Like so many other facets of living systems, angiogenesis is a delicate balance: too much or not enough at any moment might be fatal. It will come as no surprise, therefore, to find that it is a multi-step process and that the equilibrium is under continuous regulation by both positive (pro-angiogenic) and negative (anti-angiogenic) factors (Fig. 2).
2. Angiogenic balance.
A vascular endothelial growth factor is the most potent angiogenic factor known and when tumours induce a local excess of VEGF angiogenesis is initiated. VEGF binds to specific receptors on the surface of endothelial cells and one of the responses is the release of specific proteases that cut collagen, a major component of the basement membrane that surrounds blood vessels. Once this border has been breached endothelial cells can proliferate and ‘sprout’ towards the micro-tumour. Sprouting blood vessels then infiltrate the micro-tumour, providing the oxygen and nutrients that permit it to grow beyond the avascular limit. The clinical importance of tumour vascularization is illustrated by the correlation between high levels of expression of the pro-angiogenic factor VEGF (that promotes the dense formation of tumour micro-vessels) and poor prognosis in a variety of human tumour types.

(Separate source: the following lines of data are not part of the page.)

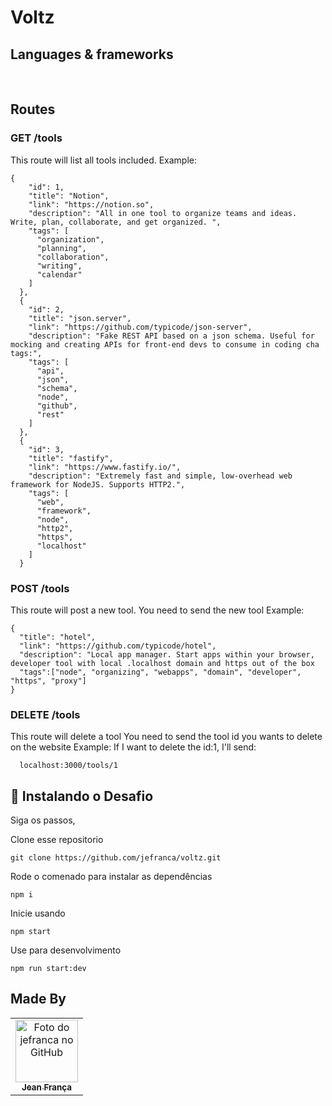 # Voltz

## Languages & frameworks

<div align="center"><img src="https://img.shields.io/badge/Node.js-339933?style=for-the-badge&logo=nodedotjs&logoColor=white" alt=""/><span>&nbsp;</span>
 <img src="https://img.shields.io/badge/Express.js-000000?style=for-the-badge&logo=express&logoColor=white" alt=""/>  <span>&nbsp;</span>
 <img src="https://img.shields.io/badge/JavaScript-323330?style=for-the-badge&logo=javascript&logoColor=F7DF1E" alt=""/></div>
 
 ## Routes

### GET /tools
This route will list all tools included.
Example:

```
{
    "id": 1,
    "title": "Notion",
    "link": "https://notion.so",
    "description": "All in one tool to organize teams and ideas. Write, plan, collaborate, and get organized. ",
    "tags": [
      "organization",
      "planning",
      "collaboration",
      "writing",
      "calendar"
    ]
  },
  {
    "id": 2,
    "title": "json.server",
    "link": "https://github.com/typicode/json-server",
    "description": "Fake REST API based on a json schema. Useful for mocking and creating APIs for front-end devs to consume in coding cha tags:",
    "tags": [
      "api",
      "json",
      "schema",
      "node",
      "github",
      "rest"
    ]
  },
  {
    "id": 3,
    "title": "fastify",
    "link": "https://www.fastify.io/",
    "description": "Extremely fast and simple, low-overhead web framework for NodeJS. Supports HTTP2.",
    "tags": [
      "web",
      "framework",
      "node",
      "http2",
      "https",
      "localhost"
    ]
  }

```

### POST /tools
This route will post a new tool.
You need to send the new tool
Example:
```
{
  "title": "hotel",
  "link": "https://github.com/typicode/hotel",
  "description": "Local app manager. Start apps within your browser, developer tool with local .localhost domain and https out of the box
  "tags":["node", "organizing", "webapps", "domain", "developer", "https", "proxy"]
}
```

### DELETE /tools
This route will delete a tool
You need to send the tool id you wants to delete on the website
Example: If I want to delete the id:1, I'll send:
```
  localhost:3000/tools/1
```

## 🚀 Instalando o Desafio

Siga os passos,

Clone esse repositorio
```
git clone https://github.com/jefranca/voltz.git
```

Rode o comenado para instalar as dependências
```
npm i
```

Inicie usando
```
npm start
```

Use para desenvolvimento
```
npm run start:dev
```

## Made By

<table>
  <tr>
    <td align="center">
      <a href="#">
        <img src="https://avatars.githubusercontent.com/u/87549949?s=400&u=6d0fc77e66618e9da7b5dec5ce3f0b1b236aa10a&v=4" width="100px;" alt="Foto do jefranca no GitHub"/><br>
        <sub>
          <b>Jean França</b>
        </sub>
      </a>
    </td>
  </tr>
</table>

The first anti-angiogenic protein to be identified was angiostatin, so named because it stops the growth of endothelial cells in culture and can block the growth of human tumour cells when they are inoculated into mice. Over 20 angiogenesis inhibitors are now known, some of which become activated by enzymatic cleavage of larger molecules that have a quite different function. Thus angiostatin is the centre region of plasminogen (from which plasmin that breaks down the fibrin clots that protect wounds, is also made). Endostatin has similar properties to angiostatin and it is derived from a form of collagen. The gene that encodes this collagen, and hence endostatin, is on chromosome 21. Chromosome 21 is perhaps familiar because people with Down’s syndrome have three copies (trisomy 21) instead of the normal two. Strikingly, Down’s syndrome individuals have about half the normal lifetime risk of developing most cancers, although children have a 20- to 30-fold increased risk of leukaemia, and if they are diabetic never develop diabetic retinopathy. Endostatin may contribute to this protection although another chromosome 21 gene encodes a negative regulator of VEGF and the extra copy exerts an anti-angiogenic effect.